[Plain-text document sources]
↓↓↓

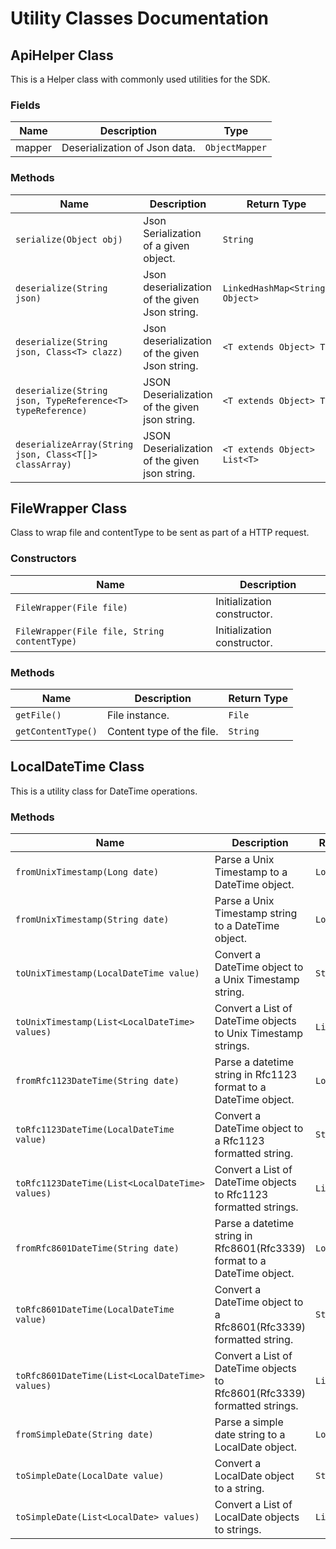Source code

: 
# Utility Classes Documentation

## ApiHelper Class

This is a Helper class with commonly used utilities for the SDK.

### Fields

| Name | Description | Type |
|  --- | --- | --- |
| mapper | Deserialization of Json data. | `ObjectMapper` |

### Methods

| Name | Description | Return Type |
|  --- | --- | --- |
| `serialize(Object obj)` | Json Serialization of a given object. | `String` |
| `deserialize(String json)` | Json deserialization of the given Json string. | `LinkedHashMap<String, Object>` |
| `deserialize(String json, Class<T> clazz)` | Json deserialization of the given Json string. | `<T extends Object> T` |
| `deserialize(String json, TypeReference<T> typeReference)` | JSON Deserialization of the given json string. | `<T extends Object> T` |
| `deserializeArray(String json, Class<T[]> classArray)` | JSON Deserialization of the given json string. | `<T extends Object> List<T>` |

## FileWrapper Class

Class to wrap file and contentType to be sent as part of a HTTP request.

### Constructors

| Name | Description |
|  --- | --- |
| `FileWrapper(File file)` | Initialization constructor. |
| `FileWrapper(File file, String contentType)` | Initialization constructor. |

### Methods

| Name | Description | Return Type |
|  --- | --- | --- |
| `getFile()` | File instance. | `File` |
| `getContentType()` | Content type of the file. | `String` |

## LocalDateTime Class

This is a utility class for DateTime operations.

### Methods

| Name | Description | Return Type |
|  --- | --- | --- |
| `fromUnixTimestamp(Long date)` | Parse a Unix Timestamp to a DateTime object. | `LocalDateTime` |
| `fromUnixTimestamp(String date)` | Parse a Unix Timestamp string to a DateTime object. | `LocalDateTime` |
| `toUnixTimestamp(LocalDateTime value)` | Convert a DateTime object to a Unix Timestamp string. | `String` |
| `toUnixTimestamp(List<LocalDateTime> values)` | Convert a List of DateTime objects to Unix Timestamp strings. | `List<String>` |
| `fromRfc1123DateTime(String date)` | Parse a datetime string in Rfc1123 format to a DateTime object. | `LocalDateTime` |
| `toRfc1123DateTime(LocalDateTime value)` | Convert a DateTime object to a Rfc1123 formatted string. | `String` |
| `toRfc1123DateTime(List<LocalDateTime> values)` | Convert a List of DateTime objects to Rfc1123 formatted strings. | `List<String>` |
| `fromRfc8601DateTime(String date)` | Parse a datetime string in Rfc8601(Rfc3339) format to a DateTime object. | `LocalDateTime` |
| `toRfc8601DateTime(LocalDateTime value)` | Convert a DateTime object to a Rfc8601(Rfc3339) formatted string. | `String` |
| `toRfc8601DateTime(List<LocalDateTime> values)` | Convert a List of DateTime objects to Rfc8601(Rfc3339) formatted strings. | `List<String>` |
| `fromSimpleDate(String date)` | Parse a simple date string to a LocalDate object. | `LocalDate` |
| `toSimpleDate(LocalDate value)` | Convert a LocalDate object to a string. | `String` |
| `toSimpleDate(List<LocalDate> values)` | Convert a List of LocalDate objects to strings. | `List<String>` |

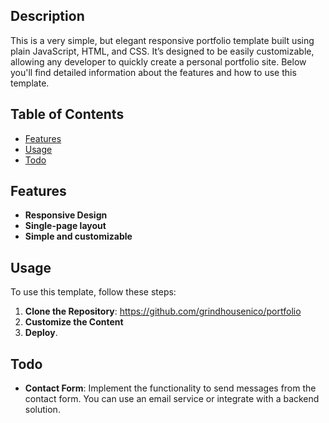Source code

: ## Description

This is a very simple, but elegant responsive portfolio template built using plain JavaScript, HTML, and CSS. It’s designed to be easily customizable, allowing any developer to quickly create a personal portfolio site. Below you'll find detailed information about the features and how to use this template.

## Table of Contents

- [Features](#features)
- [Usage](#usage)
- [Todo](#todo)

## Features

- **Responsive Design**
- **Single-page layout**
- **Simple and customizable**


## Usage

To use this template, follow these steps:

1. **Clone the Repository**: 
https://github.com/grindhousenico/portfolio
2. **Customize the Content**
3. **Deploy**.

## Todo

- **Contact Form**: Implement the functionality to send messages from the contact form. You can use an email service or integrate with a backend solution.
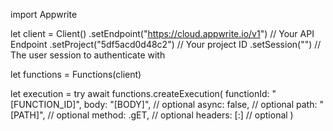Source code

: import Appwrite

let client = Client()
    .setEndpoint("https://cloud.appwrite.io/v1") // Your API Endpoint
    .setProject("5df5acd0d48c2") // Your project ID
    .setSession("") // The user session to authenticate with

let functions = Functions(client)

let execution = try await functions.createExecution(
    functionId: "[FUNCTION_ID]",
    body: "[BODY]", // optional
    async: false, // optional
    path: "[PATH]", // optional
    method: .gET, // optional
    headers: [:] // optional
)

↑↑↑

Nothing but the lines from the one with "Your project ID" through the last line of the entries should be repeated, and those exactly.

> **SOLUTION FOR THIS PROBLEM**:
    .setProject("5df5acd0d48c2") // Your project ID
    .setSession("") // The user session to authenticate with

let functions = Functions(client)

let execution = try await functions.createExecution(
    functionId: "[FUNCTION_ID]",
    body: "[BODY]", // optional
    async: false, // optional
    path: "[PATH]", // optional
    method: .gET, // optional
    headers: [:] // optional
)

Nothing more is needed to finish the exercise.